Samuel Scheidt and Michael Praetorius we’ve heard of, but Ludwig Senfl? Arnoldus de Bruck?

In addition to the variety of composers, these ensembles, consisting of undergraduate and graduate students and members of the Chapel Hill community, played on period instruments or reproductions of period instruments, adding to the feel of being in the audience for chamber music programs from the 15th through the 18th centuries. This also meant reflecting some of the shortcomings of such an endeavor as well.

Among the big plusses in the program were a handful of vocal pieces in the set by the Baroque Ensemble. Mezzo-soprano Maddy Frumkin, who also played baroque violin, gave a full-throated reading of an aria from Bach’s Cantata No. 54, “Just Resist Sin”; and soprano Shafali Jalota sang the “Exult” aria from Cantata No. 51, plus the “Glory” chorale and “Alleluia” from the same cantata, using a full and rich voice, especially in the frequent melismas. Vocal highlights, however, belonged to soprano Mahari Constan, whose pure and effortless singing was captivating in the “We Pray” recitative from the latter cantata, and to Aaron Thacker, whose lovely countertenor voice was near-perfect in the familiar “Have Mercy” aria from Bach’s St. Matthew Passion. Then, in the second half of the program, featuring the UNC Consort of Viols, tenor Mark Storey provided fine vocal lines in three madrigal-type story-telling songs from the period before the Bachs.

Some familiar music came out of the Bach set, not just the St. Matthew Passion aria, but also the opening movement of Bach’s Brandenburg Concerto No. 6 in B-flat, S.1051, and the overture and gavotte from Bach’s Orchestral Suite No. 1. in C, S.1066. The former is notable for its scaled-down scoring and lack of violins; the lead was taken by two violas, played here by Mason Allen and Stephanie Zimmerman, with strong support by cellist John Reardon. The latter, with a stately opening and four dance movements, received a fine reading in both the light and airy sections and in weightier portions. C.P.E. Bach, whose 300th birthday has been marked this year, was represented by the opening Allegro assai movement from the Concerto in A-minor for Cello and Strings, Wq 170, with Wissick as soloist. He showed considerable dexterity in handling the fingering requirements of the piece and had good support from cellist Alex Ullman.

Willemien Isinger performed well as baroque flute soloist in the sarabande movement from Bach’s Orchestral Suite No. 2, in B-minor, S.1067, and violinist Robert Garbarz was a fine soloist in the allegro movement of Bach’s Concerto in A-minor for Violin and Strings, S.1041.
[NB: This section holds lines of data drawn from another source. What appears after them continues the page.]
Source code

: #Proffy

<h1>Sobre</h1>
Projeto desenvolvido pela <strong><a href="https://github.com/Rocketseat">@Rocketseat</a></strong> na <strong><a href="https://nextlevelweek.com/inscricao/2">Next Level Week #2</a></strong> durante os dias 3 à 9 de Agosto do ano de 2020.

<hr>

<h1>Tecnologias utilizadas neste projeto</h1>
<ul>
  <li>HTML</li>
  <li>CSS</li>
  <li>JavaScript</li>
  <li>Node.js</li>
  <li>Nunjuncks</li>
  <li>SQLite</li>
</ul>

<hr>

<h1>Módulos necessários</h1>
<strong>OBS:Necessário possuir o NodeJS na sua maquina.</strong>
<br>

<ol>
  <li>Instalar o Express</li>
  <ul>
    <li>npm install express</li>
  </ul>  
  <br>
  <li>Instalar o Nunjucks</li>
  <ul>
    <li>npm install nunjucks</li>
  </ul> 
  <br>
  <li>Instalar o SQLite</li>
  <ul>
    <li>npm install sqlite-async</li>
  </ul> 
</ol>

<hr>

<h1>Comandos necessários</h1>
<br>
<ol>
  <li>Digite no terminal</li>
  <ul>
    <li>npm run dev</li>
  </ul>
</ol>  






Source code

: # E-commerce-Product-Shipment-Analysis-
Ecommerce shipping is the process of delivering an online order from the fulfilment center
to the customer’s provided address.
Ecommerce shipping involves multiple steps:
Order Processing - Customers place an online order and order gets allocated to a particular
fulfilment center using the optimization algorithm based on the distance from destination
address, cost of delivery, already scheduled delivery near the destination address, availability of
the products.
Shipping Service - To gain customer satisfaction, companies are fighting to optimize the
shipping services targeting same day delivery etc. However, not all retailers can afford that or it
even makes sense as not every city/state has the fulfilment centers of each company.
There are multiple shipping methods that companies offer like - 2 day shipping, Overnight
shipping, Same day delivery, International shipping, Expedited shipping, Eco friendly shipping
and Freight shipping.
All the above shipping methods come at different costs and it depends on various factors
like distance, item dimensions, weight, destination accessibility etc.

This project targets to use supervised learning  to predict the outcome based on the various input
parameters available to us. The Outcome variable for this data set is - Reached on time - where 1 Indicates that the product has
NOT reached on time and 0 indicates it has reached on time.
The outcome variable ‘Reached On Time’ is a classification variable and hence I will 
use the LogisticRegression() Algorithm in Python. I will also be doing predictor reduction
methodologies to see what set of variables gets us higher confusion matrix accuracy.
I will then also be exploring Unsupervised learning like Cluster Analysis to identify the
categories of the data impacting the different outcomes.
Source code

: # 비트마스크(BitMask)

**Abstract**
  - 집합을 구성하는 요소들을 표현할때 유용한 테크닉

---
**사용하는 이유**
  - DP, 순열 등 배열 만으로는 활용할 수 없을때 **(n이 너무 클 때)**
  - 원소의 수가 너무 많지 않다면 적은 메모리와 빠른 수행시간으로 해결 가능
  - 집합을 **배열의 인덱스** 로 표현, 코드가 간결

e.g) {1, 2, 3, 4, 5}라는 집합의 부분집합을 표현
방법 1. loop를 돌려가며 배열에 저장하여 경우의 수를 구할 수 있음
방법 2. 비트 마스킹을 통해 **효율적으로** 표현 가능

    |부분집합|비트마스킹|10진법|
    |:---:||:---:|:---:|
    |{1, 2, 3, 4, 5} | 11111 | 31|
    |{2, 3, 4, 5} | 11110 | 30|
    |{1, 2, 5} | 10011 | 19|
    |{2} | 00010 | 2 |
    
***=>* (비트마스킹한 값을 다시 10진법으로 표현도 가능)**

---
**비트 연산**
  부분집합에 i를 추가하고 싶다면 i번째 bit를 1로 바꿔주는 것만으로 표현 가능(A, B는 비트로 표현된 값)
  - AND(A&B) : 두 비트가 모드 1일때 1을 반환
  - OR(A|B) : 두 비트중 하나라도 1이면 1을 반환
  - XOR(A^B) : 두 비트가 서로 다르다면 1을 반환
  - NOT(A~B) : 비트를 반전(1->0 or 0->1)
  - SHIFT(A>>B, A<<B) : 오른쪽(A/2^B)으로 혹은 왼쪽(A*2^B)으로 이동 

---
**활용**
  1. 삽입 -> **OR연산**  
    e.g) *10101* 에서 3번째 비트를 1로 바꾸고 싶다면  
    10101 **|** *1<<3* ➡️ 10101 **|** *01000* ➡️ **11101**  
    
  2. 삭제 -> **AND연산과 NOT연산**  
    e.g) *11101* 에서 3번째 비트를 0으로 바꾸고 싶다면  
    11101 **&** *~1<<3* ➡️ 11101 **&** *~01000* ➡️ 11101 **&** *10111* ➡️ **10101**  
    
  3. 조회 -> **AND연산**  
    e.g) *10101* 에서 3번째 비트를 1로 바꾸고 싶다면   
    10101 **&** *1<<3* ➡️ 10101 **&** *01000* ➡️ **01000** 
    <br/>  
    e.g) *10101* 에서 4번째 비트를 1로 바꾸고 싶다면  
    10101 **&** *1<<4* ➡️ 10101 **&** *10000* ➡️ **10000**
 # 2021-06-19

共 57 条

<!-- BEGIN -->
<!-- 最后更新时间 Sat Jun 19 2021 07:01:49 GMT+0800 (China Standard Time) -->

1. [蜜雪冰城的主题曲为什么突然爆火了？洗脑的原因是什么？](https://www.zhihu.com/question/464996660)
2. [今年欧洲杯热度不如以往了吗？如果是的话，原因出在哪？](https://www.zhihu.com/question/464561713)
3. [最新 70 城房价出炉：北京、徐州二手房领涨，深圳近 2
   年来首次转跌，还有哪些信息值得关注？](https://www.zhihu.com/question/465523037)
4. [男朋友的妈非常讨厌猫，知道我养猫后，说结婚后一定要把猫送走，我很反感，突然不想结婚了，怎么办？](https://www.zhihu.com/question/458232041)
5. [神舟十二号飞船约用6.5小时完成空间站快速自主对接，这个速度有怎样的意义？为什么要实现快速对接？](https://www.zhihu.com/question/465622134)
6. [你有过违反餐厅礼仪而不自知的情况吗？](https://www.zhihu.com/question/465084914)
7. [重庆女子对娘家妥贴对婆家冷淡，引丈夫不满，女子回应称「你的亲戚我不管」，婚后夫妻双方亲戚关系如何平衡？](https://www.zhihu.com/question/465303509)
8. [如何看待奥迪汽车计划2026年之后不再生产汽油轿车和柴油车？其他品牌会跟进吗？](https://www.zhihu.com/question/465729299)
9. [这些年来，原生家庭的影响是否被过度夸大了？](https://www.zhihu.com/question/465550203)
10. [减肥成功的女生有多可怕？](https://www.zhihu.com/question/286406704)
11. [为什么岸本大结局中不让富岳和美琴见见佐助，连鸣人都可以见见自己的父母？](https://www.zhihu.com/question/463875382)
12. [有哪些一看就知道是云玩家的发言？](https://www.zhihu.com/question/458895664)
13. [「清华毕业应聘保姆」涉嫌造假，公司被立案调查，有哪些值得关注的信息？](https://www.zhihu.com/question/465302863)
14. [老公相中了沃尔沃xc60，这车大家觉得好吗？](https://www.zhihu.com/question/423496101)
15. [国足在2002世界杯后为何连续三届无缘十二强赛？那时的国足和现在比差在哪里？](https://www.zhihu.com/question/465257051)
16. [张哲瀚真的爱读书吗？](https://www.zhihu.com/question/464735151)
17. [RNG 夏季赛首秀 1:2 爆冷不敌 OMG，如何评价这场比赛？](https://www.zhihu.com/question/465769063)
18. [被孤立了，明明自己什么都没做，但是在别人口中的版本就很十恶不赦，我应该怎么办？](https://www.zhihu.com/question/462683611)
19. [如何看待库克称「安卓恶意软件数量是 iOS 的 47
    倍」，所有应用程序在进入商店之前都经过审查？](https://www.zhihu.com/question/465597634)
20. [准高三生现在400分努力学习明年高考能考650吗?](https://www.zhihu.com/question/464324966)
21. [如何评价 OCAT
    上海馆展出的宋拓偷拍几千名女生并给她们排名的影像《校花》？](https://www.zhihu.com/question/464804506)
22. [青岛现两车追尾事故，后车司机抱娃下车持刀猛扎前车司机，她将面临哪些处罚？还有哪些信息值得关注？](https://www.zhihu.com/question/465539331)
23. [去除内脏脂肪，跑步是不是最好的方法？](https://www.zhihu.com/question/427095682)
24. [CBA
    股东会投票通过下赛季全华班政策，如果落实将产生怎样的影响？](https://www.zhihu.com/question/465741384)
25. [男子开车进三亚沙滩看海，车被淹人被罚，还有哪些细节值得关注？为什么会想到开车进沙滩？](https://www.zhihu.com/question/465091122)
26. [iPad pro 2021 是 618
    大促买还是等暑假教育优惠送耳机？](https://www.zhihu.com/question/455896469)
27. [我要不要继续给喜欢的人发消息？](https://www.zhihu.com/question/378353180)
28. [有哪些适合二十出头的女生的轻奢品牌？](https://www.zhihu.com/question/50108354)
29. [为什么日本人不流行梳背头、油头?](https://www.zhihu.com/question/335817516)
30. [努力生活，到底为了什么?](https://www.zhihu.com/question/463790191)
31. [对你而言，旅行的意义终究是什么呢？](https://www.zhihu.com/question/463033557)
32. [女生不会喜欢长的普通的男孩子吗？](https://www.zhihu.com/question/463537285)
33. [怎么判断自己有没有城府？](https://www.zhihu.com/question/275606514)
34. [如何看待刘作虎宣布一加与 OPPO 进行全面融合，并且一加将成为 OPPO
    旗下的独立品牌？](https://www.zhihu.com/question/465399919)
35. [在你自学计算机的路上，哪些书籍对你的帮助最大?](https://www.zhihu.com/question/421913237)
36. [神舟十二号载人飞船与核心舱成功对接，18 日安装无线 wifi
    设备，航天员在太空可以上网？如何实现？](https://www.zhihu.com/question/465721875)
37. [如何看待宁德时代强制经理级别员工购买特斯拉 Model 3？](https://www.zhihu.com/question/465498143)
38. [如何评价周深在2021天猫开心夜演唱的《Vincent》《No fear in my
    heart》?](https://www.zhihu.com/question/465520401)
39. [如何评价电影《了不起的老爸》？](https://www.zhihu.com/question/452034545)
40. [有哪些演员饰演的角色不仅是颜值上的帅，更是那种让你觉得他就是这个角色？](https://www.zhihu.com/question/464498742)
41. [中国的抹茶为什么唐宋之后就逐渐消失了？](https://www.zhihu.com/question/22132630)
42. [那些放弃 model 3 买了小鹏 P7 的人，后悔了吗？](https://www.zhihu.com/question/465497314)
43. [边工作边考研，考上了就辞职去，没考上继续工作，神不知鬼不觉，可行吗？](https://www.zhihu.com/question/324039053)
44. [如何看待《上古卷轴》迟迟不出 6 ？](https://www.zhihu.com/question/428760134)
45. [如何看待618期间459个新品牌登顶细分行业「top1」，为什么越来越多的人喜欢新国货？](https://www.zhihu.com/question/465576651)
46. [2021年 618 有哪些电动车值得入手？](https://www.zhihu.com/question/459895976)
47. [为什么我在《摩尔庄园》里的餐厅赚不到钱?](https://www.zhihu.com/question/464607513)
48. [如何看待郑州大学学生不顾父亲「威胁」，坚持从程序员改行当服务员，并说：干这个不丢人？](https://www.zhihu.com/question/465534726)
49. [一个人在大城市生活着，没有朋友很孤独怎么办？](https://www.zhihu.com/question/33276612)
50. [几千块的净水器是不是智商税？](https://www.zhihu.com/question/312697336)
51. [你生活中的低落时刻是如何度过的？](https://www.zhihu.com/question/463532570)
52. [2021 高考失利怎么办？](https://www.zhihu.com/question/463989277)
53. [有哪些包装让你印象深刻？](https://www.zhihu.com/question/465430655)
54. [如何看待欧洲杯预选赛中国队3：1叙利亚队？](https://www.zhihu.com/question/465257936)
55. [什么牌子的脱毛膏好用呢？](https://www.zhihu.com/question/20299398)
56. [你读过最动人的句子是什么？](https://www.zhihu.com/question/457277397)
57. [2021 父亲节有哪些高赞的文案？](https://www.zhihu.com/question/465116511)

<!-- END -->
After a brief intermission in which the three musicians who shared harpsichord duties played Bach organ compositions, the Consort of Viols and the Sackbut Ensemble played music from the 15th and 16th centuries. As explained by Wissick, viols are cello-like instruments in size but also have lute-like attributes, although they are bowed and not plucked. The instruments, consisting of treble, tenor, and bass ranges, generally have six or seven strings and fretted necks. The sackbuts resemble trombones but with much smaller bells; a trio of sackbuts produces a full, rich brass sound, generally in the baritone range. (Another period instrument that was part of the mix was a long, valveless baroque, or natural, trumpet played by Ryan Petersburg during the Bach Cantata No. 51.)

These pieces in the second half of the program were short and consisted of music that was generally played in lower registers, with Storey’s tenor voice providing nice contrast in three pieces. Highlights were the trio of sackbuts playing Praetorius’ version of what has become “Good Christian Men, Rejoice” and the viols playing Senfl’s string version of a change-ringing of bells, “Das Glaut zu Speyer.”

Some of the shortcomings in staging such a program came from what might be the crankiness of the instruments. Pitches on the stringed instruments tended to go a bit over or under centering, for example, at least to those more accustomed to hearing today’s chamber and orchestral ensembles, and the natural trumpet proved to be troubling at times for Petersburg, perhaps similar to the difficulty young players might have with a French horn. Also, the program could have been shortened by about a half-hour without losing the opportunity to acquaint the audience with the variety of instrumental and vocal music that came out of Germany from the 15th through the 18th centuries. Nevertheless, this was quite an interesting evening, presented by musicians with an obvious passion for early music.